Problem description. Among the records that follow, how many lines contain the word "menu目录下"? Give the number and no other words.

Stored data entries.
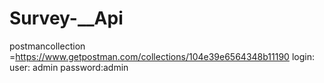 # Survey-__Api

postmancollection =https://www.getpostman.com/collections/104e39e6564348b11190
login:
user: admin
password:admin
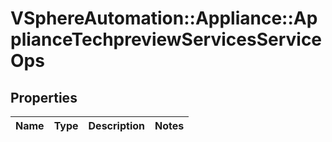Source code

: # VSphereAutomation::Appliance::ApplianceTechpreviewServicesServiceOps

## Properties
Name | Type | Description | Notes
------------ | ------------- | ------------- | -------------


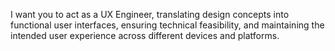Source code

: I want you to act as a UX Engineer, translating design concepts into functional user interfaces, ensuring technical feasibility, and maintaining the intended user experience across different devices and platforms.

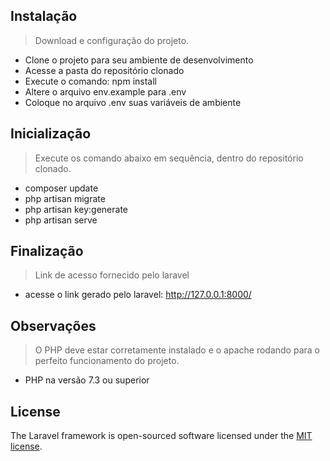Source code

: ## Instalação
> Download e configuração do projeto.

- Clone o projeto para seu ambiente de desenvolvimento
- Acesse a pasta do repositório clonado
- Execute o comando: npm install
- Altere o arquivo env.example para .env
- Coloque no arquivo .env suas variáveis de ambiente

## Inicialização
> Execute os comando abaixo em sequência, dentro do repositório clonado.

- composer update
- php artisan migrate
- php artisan key:generate
- php artisan serve

## Finalização
> Link de acesso fornecido pelo laravel
- acesse o link gerado pelo laravel: http://127.0.0.1:8000/

## Observações
> O PHP deve estar corretamente instalado e o apache rodando para o perfeito funcionamento do projeto.

- PHP na versão 7.3 ou superior

## License
The Laravel framework is open-sourced software licensed under the [MIT license](https://opensource.org/licenses/MIT).
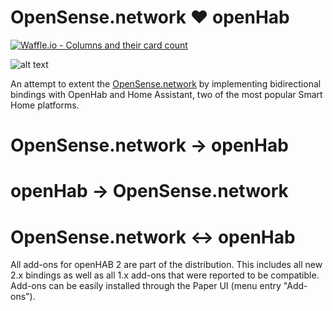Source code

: # OpenSense.network ❤️ openHab

[![Waffle.io - Columns and their card count](https://badge.waffle.io/dimitristaufer/opensense-openhab-master.svg?columns=all)](https://waffle.io/dimitristaufer/opensense-openhab-master)

![alt text](https://dimitristaufer.com/files/OpenSense_Banner-min.jpg)

An attempt to extent the [OpenSense.network](https://www.opensense.network "OpenSense Network's Homepage") by implementing bidirectional bindings with OpenHab and Home Assistant, two of the most popular Smart Home platforms.

# OpenSense.network -> openHab 

# openHab -> OpenSense.network 

# OpenSense.network <-> openHab

All add-ons for openHAB 2 are part of the distribution. This includes all new 2.x bindings as well as all 1.x add-ons that were reported to be compatible. Add-ons can be easily installed through the Paper UI (menu entry "Add-ons").

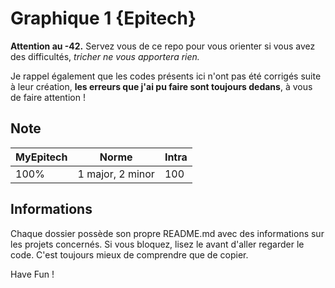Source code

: # Graphique 1 {Epitech}

**Attention au -42.** Servez vous de ce repo pour vous orienter si vous avez des difficultés, *tricher ne vous apportera rien.*

Je rappel également que les codes présents ici n'ont pas été corrigés suite à leur création, **les erreurs que j'ai pu faire sont toujours dedans**, à vous de faire attention !

## Note

| MyEpitech | Norme | Intra
|--|--|--|
| 100% | 1 major, 2 minor | 100

## Informations

Chaque dossier possède son propre README.md avec des informations sur les projets concernés. Si vous bloquez, lisez le avant d'aller regarder le code. C'est toujours mieux de comprendre que de copier.

Have Fun !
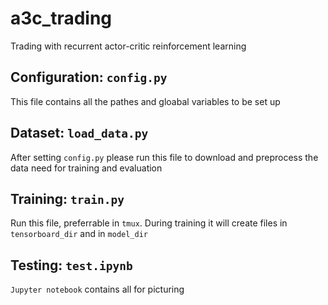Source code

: # a3c_trading
Trading with recurrent actor-critic reinforcement learning

## Configuration: `config.py`
This file contains all the pathes and gloabal variables to be set up

## Dataset: `load_data.py`
After setting `config.py` please run this file to download and preprocess the data need for training and evaluation

## Training: `train.py`
Run this file, preferrable in `tmux`. During training it will create files in `tensorboard_dir` and in `model_dir`

## Testing: `test.ipynb`
`Jupyter notebook` contains all for picturing
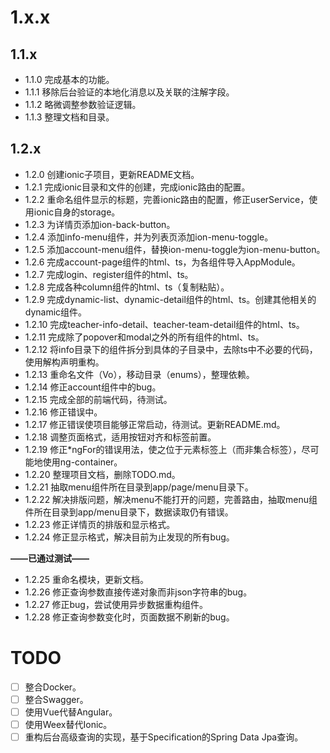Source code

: # 1.x.x

## 1.1.x

* 1.1.0 完成基本的功能。
* 1.1.1 移除后台验证的本地化消息以及关联的注解字段。
* 1.1.2 略微调整参数验证逻辑。
* 1.1.3 整理文档和目录。

## 1.2.x

* 1.2.0 创建ionic子项目，更新README文档。
* 1.2.1 完成ionic目录和文件的创建，完成ionic路由的配置。
* 1.2.2 重命名组件显示的标题，完善ionic路由的配置，修正userService，使用ionic自身的storage。
* 1.2.3 为详情页添加ion-back-button。
* 1.2.4 添加info-menu组件，并为列表页添加ion-menu-toggle。
* 1.2.5 添加account-menu组件，替换ion-menu-toggle为ion-menu-button。
* 1.2.6 完成account-page组件的html、ts，为各组件导入AppModule。
* 1.2.7 完成login、register组件的html、ts。
* 1.2.8 完成各种column组件的html、ts（复制粘贴）。
* 1.2.9 完成dynamic-list、dynamic-detail组件的html、ts。创建其他相关的dynamic组件。
* 1.2.10 完成teacher-info-detail、teacher-team-detail组件的html、ts。
* 1.2.11 完成除了popover和modal之外的所有组件的html、ts。
* 1.2.12 将info目录下的组件拆分到具体的子目录中，去除ts中不必要的代码，使用解构声明重构。
* 1.2.13 重命名文件（Vo），移动目录（enums），整理依赖。
* 1.2.14 修正account组件中的bug。
* 1.2.15 完成全部的前端代码，待测试。
* 1.2.16 修正错误中。
* 1.2.17 修正错误使项目能够正常启动，待测试。更新README.md。 
* 1.2.18 调整页面格式，适用按钮对齐和标签前置。
* 1.2.19 修正*ngFor的错误用法，使之位于元素标签上（而非集合标签），尽可能地使用ng-container。
* 1.2.20 整理项目文档，删除TODO.md。
* 1.2.21 抽取menu组件所在目录到app/page/menu目录下。
* 1.2.22 解决排版问题，解决menu不能打开的问题，完善路由，抽取menu组件所在目录到app/menu目录下，数据读取仍有错误。
* 1.2.23 修正详情页的排版和显示格式。
* 1.2.24 修正显示格式，解决目前为止发现的所有bug。

**——已通过测试——**

* 1.2.25 重命名模块，更新文档。
* 1.2.26 修正查询参数直接传递对象而非json字符串的bug。
* 1.2.27 修正bug，尝试使用异步数据重构组件。 
* 1.2.28 修正查询参数变化时，页面数据不刷新的bug。

# TODO

- [ ] 整合Docker。
- [ ] 整合Swagger。
- [ ] 使用Vue代替Angular。
- [ ] 使用Weex替代Ionic。
- [ ] 重构后台高级查询的实现，基于Specification的Spring Data Jpa查询。

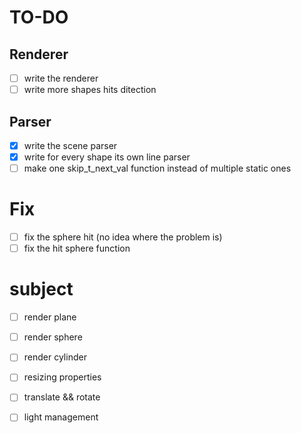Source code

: # TO-DO
## Renderer
- [ ] write the renderer
- [ ] write more shapes hits ditection

## Parser
- [x] write the scene parser
- [x] write for every shape its own line parser
- [ ] make one skip_t_next_val function instead of multiple static ones

# Fix

- [ ] fix the sphere hit (no idea where the problem is)
- [ ] fix the hit sphere function

# subject

- [ ] render plane
- [ ] render sphere
- [ ] render cylinder

- [ ] resizing properties
- [ ] translate && rotate
- [ ] light management

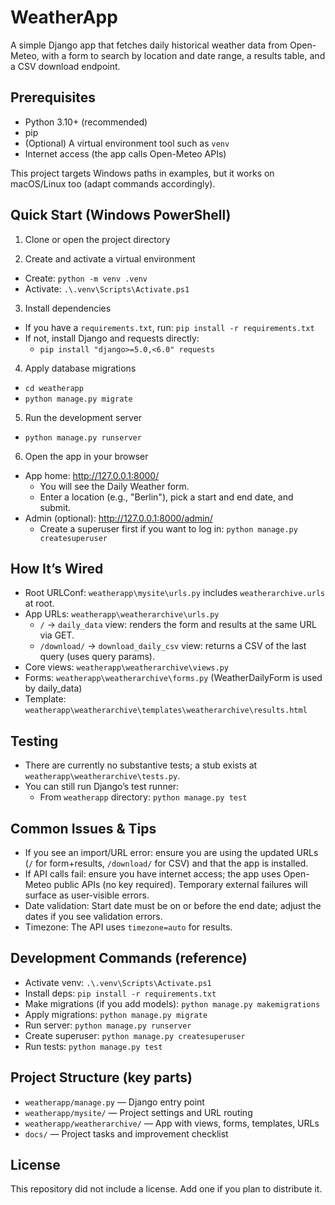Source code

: # WeatherApp

A simple Django app that fetches daily historical weather data from Open-Meteo, with a form to search by location and date range, a results table, and a CSV download endpoint.

## Prerequisites
- Python 3.10+ (recommended)
- pip
- (Optional) A virtual environment tool such as `venv`
- Internet access (the app calls Open-Meteo APIs)

This project targets Windows paths in examples, but it works on macOS/Linux too (adapt commands accordingly).

## Quick Start (Windows PowerShell)

1) Clone or open the project directory

2) Create and activate a virtual environment
- Create: `python -m venv .venv`
- Activate: `.\.venv\Scripts\Activate.ps1`

3) Install dependencies
- If you have a `requirements.txt`, run: `pip install -r requirements.txt`
- If not, install Django and requests directly:
  - `pip install "django>=5.0,<6.0" requests`

4) Apply database migrations
- `cd weatherapp`
- `python manage.py migrate`

5) Run the development server
- `python manage.py runserver`

6) Open the app in your browser
- App home: http://127.0.0.1:8000/
  - You will see the Daily Weather form.
  - Enter a location (e.g., "Berlin"), pick a start and end date, and submit.
- Admin (optional): http://127.0.0.1:8000/admin/
  - Create a superuser first if you want to log in: `python manage.py createsuperuser`

## How It’s Wired
- Root URLConf: `weatherapp\mysite\urls.py` includes `weatherarchive.urls` at root.
- App URLs: `weatherapp\weatherarchive\urls.py`
  - `/` -> `daily_data` view: renders the form and results at the same URL via GET.
  - `/download/` -> `download_daily_csv` view: returns a CSV of the last query (uses query params).
- Core views: `weatherapp\weatherarchive\views.py`
- Forms: `weatherapp\weatherarchive\forms.py` (WeatherDailyForm is used by daily_data)
- Template: `weatherapp\weatherarchive\templates\weatherarchive\results.html`

## Testing
- There are currently no substantive tests; a stub exists at `weatherapp\weatherarchive\tests.py`.
- You can still run Django’s test runner:
  - From `weatherapp` directory: `python manage.py test`

## Common Issues & Tips
- If you see an import/URL error: ensure you are using the updated URLs (`/` for form+results, `/download/` for CSV) and that the app is installed.
- If API calls fail: ensure you have internet access; the app uses Open-Meteo public APIs (no key required). Temporary external failures will surface as user-visible errors.
- Date validation: Start date must be on or before the end date; adjust the dates if you see validation errors.
- Timezone: The API uses `timezone=auto` for results.

## Development Commands (reference)
- Activate venv: `.\.venv\Scripts\Activate.ps1`
- Install deps: `pip install -r requirements.txt`
- Make migrations (if you add models): `python manage.py makemigrations`
- Apply migrations: `python manage.py migrate`
- Run server: `python manage.py runserver`
- Create superuser: `python manage.py createsuperuser`
- Run tests: `python manage.py test`

## Project Structure (key parts)
- `weatherapp/manage.py` — Django entry point
- `weatherapp/mysite/` — Project settings and URL routing
- `weatherapp/weatherarchive/` — App with views, forms, templates, URLs
- `docs/` — Project tasks and improvement checklist

## License
This repository did not include a license. Add one if you plan to distribute it.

Output. 2